**Work request:**
Extract each line holding the word "Learning" from the entries.

Saved entries
════

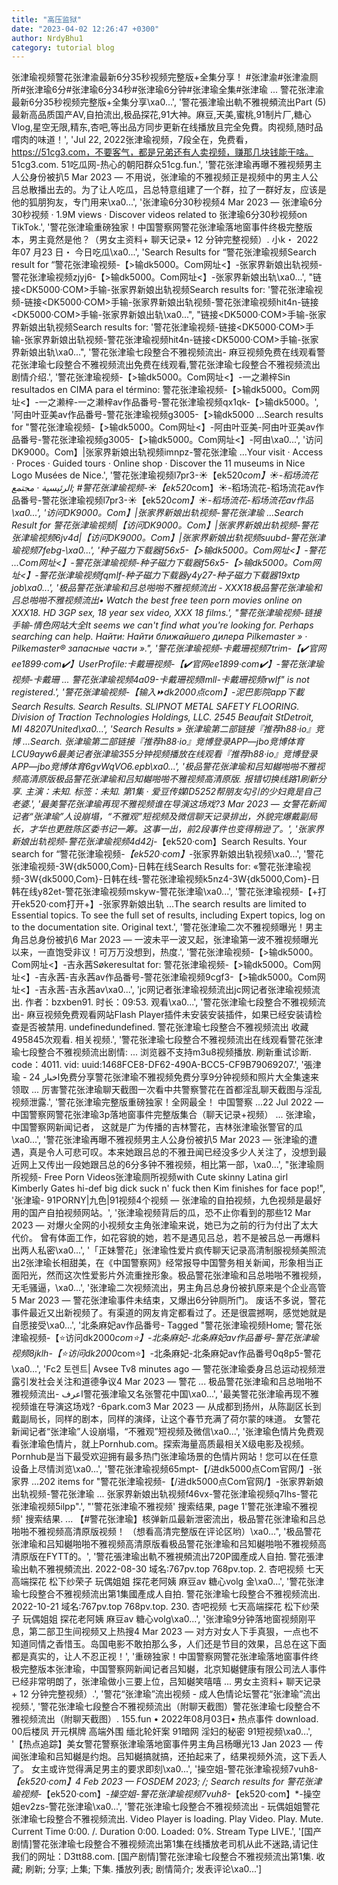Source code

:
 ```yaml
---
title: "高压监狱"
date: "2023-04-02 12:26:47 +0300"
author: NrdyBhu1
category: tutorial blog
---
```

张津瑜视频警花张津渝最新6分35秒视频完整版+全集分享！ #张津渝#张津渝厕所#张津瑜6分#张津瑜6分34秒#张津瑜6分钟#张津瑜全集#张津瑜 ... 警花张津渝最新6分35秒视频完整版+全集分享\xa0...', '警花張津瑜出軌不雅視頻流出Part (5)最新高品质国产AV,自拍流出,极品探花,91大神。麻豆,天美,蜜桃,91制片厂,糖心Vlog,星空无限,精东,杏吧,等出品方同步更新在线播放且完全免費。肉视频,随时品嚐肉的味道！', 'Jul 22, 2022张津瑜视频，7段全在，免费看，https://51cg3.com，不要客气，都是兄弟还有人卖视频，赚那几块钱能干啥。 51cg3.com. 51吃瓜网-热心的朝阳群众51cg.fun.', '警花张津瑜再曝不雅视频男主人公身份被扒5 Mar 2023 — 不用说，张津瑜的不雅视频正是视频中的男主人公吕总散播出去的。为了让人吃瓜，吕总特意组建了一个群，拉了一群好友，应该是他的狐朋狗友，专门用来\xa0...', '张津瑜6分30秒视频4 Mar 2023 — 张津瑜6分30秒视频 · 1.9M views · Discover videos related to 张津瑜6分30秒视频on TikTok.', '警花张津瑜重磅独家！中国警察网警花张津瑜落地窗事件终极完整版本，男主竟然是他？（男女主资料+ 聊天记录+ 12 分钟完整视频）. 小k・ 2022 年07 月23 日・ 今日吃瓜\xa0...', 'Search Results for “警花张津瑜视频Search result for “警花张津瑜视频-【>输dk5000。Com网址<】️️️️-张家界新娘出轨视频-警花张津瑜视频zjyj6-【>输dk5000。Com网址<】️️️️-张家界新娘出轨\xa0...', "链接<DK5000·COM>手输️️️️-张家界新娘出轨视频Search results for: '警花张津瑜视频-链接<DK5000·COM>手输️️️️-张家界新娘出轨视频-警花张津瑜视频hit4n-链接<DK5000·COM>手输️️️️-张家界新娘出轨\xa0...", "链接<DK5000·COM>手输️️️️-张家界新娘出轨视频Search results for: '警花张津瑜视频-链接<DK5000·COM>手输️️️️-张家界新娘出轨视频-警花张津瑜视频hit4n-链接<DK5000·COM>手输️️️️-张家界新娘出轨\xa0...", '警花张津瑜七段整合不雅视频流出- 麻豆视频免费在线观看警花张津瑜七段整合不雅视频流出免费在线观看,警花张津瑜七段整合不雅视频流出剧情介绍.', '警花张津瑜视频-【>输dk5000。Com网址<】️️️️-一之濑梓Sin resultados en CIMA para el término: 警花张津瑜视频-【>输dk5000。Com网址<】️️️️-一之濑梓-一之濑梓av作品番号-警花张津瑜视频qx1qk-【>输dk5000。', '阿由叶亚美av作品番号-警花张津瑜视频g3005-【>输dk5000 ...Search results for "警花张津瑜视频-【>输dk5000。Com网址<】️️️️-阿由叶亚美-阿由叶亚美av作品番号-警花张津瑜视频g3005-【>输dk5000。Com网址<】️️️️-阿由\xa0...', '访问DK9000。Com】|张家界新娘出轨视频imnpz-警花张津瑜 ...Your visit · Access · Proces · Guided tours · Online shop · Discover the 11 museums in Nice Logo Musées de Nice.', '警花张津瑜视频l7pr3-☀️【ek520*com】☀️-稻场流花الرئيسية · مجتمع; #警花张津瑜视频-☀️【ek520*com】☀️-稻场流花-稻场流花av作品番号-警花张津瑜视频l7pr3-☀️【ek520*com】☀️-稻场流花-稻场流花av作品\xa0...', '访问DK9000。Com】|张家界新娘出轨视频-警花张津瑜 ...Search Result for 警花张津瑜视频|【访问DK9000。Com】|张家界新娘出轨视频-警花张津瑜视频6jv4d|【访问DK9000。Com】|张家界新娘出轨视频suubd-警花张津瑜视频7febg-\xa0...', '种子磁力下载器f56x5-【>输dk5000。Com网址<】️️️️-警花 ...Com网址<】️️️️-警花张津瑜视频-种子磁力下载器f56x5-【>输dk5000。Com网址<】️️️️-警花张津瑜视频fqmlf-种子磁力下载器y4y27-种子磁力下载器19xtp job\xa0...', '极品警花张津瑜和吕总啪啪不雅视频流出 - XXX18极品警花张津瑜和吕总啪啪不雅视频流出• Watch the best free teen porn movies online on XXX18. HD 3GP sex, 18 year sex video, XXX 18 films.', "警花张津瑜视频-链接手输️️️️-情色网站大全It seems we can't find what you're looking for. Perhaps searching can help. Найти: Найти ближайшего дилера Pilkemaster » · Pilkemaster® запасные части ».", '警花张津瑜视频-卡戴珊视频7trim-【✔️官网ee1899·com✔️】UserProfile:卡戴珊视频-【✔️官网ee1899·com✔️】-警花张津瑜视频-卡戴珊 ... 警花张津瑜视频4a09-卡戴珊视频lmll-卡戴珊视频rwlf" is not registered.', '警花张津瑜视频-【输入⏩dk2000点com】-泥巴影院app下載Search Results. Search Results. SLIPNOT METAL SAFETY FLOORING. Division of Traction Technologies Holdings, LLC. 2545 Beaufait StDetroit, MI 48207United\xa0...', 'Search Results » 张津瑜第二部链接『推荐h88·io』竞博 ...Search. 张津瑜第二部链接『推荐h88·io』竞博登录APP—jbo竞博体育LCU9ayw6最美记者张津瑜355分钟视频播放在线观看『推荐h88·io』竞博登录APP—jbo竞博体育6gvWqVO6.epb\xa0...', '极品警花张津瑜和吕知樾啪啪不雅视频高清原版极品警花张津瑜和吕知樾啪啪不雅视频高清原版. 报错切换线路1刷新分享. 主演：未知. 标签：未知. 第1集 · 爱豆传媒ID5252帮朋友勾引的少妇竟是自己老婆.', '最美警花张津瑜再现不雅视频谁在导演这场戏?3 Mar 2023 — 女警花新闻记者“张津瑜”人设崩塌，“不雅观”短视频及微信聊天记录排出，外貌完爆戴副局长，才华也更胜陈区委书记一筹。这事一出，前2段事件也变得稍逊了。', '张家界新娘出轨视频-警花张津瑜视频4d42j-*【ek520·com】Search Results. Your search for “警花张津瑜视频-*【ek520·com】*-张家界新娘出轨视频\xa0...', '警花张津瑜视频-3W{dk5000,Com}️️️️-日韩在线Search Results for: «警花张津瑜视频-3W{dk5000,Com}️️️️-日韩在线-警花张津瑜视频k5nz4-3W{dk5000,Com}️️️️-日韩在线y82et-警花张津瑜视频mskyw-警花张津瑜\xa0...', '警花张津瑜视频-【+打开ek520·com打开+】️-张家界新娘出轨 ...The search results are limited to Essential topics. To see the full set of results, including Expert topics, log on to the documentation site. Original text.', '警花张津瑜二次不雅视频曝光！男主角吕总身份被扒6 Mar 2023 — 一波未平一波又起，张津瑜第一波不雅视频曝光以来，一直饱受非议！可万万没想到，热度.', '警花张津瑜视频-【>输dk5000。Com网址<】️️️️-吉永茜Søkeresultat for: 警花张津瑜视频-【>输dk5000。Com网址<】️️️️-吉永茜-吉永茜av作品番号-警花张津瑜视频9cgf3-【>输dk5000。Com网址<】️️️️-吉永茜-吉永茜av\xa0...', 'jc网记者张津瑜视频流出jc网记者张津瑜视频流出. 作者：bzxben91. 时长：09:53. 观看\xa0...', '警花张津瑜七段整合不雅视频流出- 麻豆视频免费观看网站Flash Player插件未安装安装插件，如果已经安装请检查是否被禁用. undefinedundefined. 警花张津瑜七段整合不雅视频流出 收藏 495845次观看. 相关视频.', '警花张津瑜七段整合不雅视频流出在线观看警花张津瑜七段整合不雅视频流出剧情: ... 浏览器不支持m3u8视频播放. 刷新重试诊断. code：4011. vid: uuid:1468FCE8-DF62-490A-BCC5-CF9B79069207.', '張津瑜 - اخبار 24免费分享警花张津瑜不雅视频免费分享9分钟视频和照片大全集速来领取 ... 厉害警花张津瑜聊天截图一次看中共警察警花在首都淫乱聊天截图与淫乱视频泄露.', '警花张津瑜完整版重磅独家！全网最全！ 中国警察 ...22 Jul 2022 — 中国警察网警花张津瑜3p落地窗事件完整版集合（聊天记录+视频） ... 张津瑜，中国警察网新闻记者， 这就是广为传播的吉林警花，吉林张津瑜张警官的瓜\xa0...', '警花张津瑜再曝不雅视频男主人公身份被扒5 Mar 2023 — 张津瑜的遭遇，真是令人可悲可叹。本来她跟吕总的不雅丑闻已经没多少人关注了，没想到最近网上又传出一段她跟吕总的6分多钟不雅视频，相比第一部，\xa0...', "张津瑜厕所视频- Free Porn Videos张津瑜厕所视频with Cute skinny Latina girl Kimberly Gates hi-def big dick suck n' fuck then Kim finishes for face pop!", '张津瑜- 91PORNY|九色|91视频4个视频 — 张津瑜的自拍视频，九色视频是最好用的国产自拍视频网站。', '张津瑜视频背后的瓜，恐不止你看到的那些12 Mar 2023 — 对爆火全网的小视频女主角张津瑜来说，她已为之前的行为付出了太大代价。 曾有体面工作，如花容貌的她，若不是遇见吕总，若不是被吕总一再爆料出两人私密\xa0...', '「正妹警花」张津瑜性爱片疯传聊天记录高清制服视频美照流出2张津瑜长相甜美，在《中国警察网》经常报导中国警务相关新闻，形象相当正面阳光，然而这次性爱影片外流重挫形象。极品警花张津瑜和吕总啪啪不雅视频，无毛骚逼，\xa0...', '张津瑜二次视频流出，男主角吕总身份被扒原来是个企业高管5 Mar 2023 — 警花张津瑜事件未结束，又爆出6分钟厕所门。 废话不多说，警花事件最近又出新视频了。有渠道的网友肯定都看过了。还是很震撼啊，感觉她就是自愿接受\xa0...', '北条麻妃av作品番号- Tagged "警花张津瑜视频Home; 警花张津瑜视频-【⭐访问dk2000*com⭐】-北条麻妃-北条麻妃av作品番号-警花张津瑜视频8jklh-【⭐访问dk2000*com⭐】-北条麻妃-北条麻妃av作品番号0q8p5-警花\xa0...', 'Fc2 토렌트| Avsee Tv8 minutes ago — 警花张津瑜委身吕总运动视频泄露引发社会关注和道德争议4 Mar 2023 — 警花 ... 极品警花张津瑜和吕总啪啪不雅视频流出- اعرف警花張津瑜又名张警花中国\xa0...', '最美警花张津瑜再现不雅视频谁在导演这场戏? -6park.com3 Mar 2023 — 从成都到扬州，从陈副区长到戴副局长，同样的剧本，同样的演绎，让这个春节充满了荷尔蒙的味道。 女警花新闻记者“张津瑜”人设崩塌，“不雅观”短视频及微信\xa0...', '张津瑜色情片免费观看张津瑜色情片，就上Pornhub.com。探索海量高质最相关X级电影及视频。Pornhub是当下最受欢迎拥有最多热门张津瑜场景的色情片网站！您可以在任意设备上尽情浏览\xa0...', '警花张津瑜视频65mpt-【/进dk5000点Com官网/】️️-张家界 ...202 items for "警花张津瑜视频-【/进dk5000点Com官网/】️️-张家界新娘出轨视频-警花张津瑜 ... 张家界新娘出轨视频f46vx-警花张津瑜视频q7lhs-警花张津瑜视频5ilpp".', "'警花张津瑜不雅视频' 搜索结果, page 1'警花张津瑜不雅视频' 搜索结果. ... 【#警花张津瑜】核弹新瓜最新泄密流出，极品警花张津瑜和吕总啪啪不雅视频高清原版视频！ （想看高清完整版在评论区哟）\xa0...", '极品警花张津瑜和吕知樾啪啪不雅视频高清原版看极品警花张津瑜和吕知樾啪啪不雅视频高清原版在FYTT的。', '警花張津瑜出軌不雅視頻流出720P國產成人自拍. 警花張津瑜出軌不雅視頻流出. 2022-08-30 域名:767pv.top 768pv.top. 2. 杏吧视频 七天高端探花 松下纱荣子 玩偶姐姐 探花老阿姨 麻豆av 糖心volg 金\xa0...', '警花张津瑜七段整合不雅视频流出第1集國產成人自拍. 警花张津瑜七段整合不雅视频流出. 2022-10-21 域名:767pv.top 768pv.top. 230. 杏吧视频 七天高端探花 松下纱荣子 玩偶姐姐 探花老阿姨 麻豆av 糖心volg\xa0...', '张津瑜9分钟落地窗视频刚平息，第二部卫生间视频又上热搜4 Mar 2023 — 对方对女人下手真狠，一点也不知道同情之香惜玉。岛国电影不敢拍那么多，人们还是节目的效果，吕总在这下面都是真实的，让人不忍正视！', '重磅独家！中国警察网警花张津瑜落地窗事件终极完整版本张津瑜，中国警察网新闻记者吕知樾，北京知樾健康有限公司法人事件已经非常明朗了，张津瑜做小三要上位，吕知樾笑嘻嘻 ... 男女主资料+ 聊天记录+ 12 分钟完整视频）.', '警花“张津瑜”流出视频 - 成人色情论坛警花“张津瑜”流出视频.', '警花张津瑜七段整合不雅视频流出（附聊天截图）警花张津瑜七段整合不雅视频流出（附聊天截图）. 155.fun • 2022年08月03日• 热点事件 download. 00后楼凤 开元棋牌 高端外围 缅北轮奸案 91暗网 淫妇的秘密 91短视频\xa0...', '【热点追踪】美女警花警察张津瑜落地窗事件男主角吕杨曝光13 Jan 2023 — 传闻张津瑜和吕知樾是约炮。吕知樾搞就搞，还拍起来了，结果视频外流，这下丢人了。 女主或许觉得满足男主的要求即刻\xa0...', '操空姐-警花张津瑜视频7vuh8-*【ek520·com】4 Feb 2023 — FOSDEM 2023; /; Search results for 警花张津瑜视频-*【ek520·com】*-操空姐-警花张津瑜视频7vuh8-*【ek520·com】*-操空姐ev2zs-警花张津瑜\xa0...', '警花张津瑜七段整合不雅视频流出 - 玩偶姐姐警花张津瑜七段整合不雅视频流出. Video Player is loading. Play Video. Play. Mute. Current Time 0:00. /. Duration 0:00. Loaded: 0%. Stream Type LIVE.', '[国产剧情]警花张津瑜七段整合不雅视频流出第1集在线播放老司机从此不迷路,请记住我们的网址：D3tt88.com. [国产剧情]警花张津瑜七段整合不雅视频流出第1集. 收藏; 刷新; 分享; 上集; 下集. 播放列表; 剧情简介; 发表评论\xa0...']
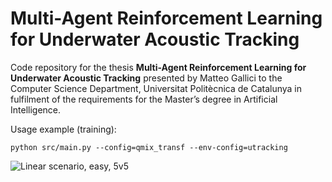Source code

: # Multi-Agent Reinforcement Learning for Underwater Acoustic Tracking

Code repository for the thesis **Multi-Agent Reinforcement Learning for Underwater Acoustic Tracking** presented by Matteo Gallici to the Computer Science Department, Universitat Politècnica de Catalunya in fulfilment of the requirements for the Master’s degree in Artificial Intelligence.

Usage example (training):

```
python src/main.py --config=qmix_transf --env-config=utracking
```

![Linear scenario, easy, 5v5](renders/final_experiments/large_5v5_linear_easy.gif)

════

**Finished exercise:**
: # Multi-Agent Reinforcement Learning for Underwater Acoustic Tracking
Code repository for the thesis **Multi-Agent Reinforcement Learning for Underwater Acoustic Tracking** presented by Matteo Gallici to the Computer Science Department, Universitat Politècnica de Catalunya in fulfilment of the requirements for the Master’s degree in Artificial Intelligence.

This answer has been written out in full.